Es macht mich nervös, so viel von mir zu erzählen. »Okay, jetzt bist du dran.«
»Hmm?« Er umkreist meinen Bauchnabel mit dem Zeigefinger. Oh mein Gott.
»Erzähl mir was über dich.« Ich drehe den Kopf und grabe meine Lippen in die raue Baumwolle seines Shirts. »Etwas, das ich noch nicht weiß.«
Und weil wir hier oben ganz für uns sind, nicht von hereinplatzenden Brüdern, Schwestern oder Freunden unterbrochen werden und uns nicht vor den möglichen Blicken des in Vorschriften verliebten B&T-Geschäftsführers verstecken müssen, erfahre ich Dinge über die Garretts, die ich von meinem geheimen Beobachtungsposten aus niemals hätte herausfinden können. Zum Beispiel, dass Alice eine Ausbildung zur Krankenschwester macht. Jase zieht eine Braue hoch, als ich darüber lache. »Jetzt sag bloß, du kannst dir meine Schwester nicht als barmherzigen Engel vorstellen?« Dass Duff gegen Erdbeeren allergisch ist, Andy zwei Monate zu früh auf die Welt kam und alle Garretts musikalisch sind. Jase spielt Gitarre, Alice Pikkoloflöte, Duff Cello und Andy Geige. »Und Joel?«, frage ich.
»Schlagzeug, was sonst«, sagt Jase. »Zuerst hat er Klarinette gespielt, aber dann ziemlich schnell festgestellt, dass ihn das nicht wirklich reizt.«
Die Luft duftet nach frisch gemähtem Gras und Moms Rosenbüschen.
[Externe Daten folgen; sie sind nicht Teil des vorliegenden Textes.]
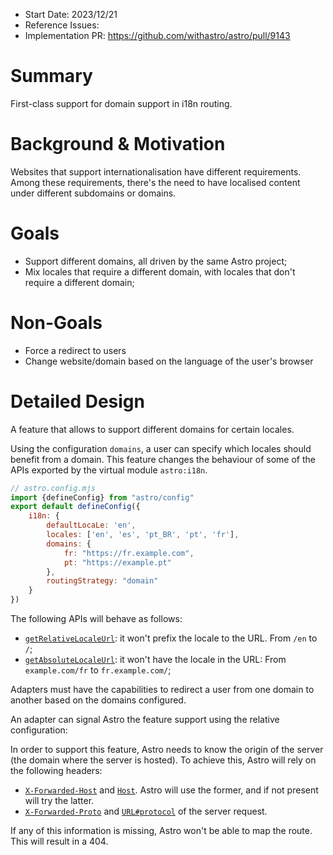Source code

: - Start Date: 2023/12/21
- Reference Issues:
- Implementation PR: https://github.com/withastro/astro/pull/9143


# Summary

First-class support for domain support in i18n routing.


# Background & Motivation

Websites that support internationalisation have different requirements. Among these requirements, there's the need to 
have localised content under different subdomains or domains. 

# Goals

- Support different domains, all driven by the same Astro project;
- Mix locales that require a different domain, with locales that don't require a different domain;

# Non-Goals

- Force a redirect to users
- Change website/domain based on the language of the user's browser  


# Detailed Design


A feature that allows to support different domains for certain locales.

Using the configuration `domains`, a user can specify which locales should benefit from a domain. This feature changes the behaviour of some of the APIs exported by the virtual module `astro:i18n`.

```js
// astro.config.mjs
import {defineConfig} from "astro/config"
export default defineConfig({
    i18n: {
        defaultLocaLe: 'en',
        locales: ['en', 'es', 'pt_BR', 'pt', 'fr'],
        domains: {
            fr: "https://fr.example.com",
            pt: "https://example.pt"
        },
        routingStrategy: "domain"
    }
})
```

The following APIs will behave as follows:
- [`getRelativeLocaleUrl`](#getrelativelocaleurllocale-string-string): it won't prefix the locale to the URL. From `/en` to `/`;
- [`getAbsoluteLocaleUrl`](#getabsolutelocaleurllocale-string-string): it won't have the locale in the URL: From `example.com/fr` to `fr.example.com/`;

Adapters must have the capabilities to redirect a user from one domain to another based on the domains configured.

An adapter can signal Astro the feature support using the relative configuration:

In order to support this feature, Astro needs to know the origin of the server (the domain where the server is hosted). To achieve this, Astro will rely on the following headers:
- [`X-Forwarded-Host`](https://developer.mozilla.org/en-US/docs/Web/HTTP/Headers/X-Forwarded-Host) and [`Host`](https://developer.mozilla.org/en-US/docs/Web/HTTP/Headers/Host). Astro will use the former, and if not present will try the latter.
- [`X-Forwarded-Proto`](https://developer.mozilla.org/en-US/docs/Web/HTTP/Headers/X-Forwarded-Proto) and [`URL#protocol`](https://developer.mozilla.org/en-US/docs/Web/API/URL/protocol) of the server request.

If any of this information is missing, Astro won't be able to map the route. This will result in a 404.
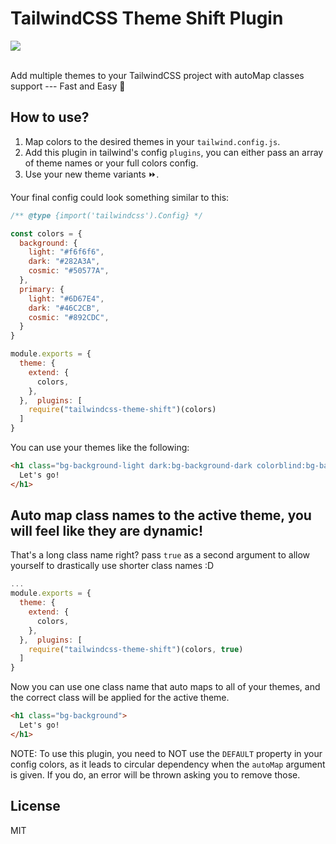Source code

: # TailwindCSS Theme Shift Plugin

<img src="https://user-images.githubusercontent.com/49946791/218137658-2a0ace5c-b9e9-4bd1-86aa-adb6f441cba5.png" />
<br />
<br />

Add multiple themes to your TailwindCSS project with autoMap classes support --- Fast and Easy 🥞

## How to use?

1. Map colors to the desired themes in your `tailwind.config.js`.
2. Add this plugin in tailwind's config `plugins`, you can either pass an array of theme names or your full colors config.
3. Use your new theme variants ⏩.

Your final config could look something similar to this:
```js
/** @type {import('tailwindcss').Config} */

const colors = {
  background: {
    light: "#f6f6f6",
    dark: "#282A3A",
    cosmic: "#50577A",
  },
  primary: {
    light: "#6D67E4",
    dark: "#46C2CB",
    cosmic: "#892CDC",
  }
}

module.exports = {
  theme: {
    extend: {
      colors,
    },
  },  plugins: [
    require("tailwindcss-theme-shift")(colors)
  ]
}
```

You can use your themes like the following:
```html
<h1 class="bg-background-light dark:bg-background-dark colorblind:bg-background-colorblind">
  Let's go!
</h1>
```

## Auto map class names to the active theme, you will feel like they are dynamic!

That's a long class name right? pass `true` as a second argument to allow yourself to drastically use shorter class names :D

```js
...
module.exports = {
  theme: {
    extend: {
      colors,
    },
  },  plugins: [
    require("tailwindcss-theme-shift")(colors, true)
  ]
}
```

Now you can use one class name that auto maps to all of your themes, and the correct class will be applied for the active theme.
```html
<h1 class="bg-background">
  Let's go!
</h1>
```

NOTE: To use this plugin, you need to NOT use the `DEFAULT` property in your config colors, as it leads to circular dependency when the `autoMap` argument is given. If you do, an error will be thrown asking you to remove those.


## License

MIT

</div>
Jase’ Herz schlägt ruhig und gleichmäßig an meiner Wange und ich schließe erneut die Augen und spüre, wie ich mich entspanne. »Wie ist das Training heute gelaufen?«
»Ziemlich anstrengend«, seufzt Jase. »Aber Dad weiß, was er tut. Bei Joel hat es jedenfalls funktioniert. Er hat ein Football-Stipendium an der State University bekommen.«
»Weißt du schon, an welchem College du dich bewerben willst?«
Jase setzt sich halb auf und reibt sich über den Nasenrücken. Seine sonst so weichen, offenen Züge verfinstern sich ein bisschen.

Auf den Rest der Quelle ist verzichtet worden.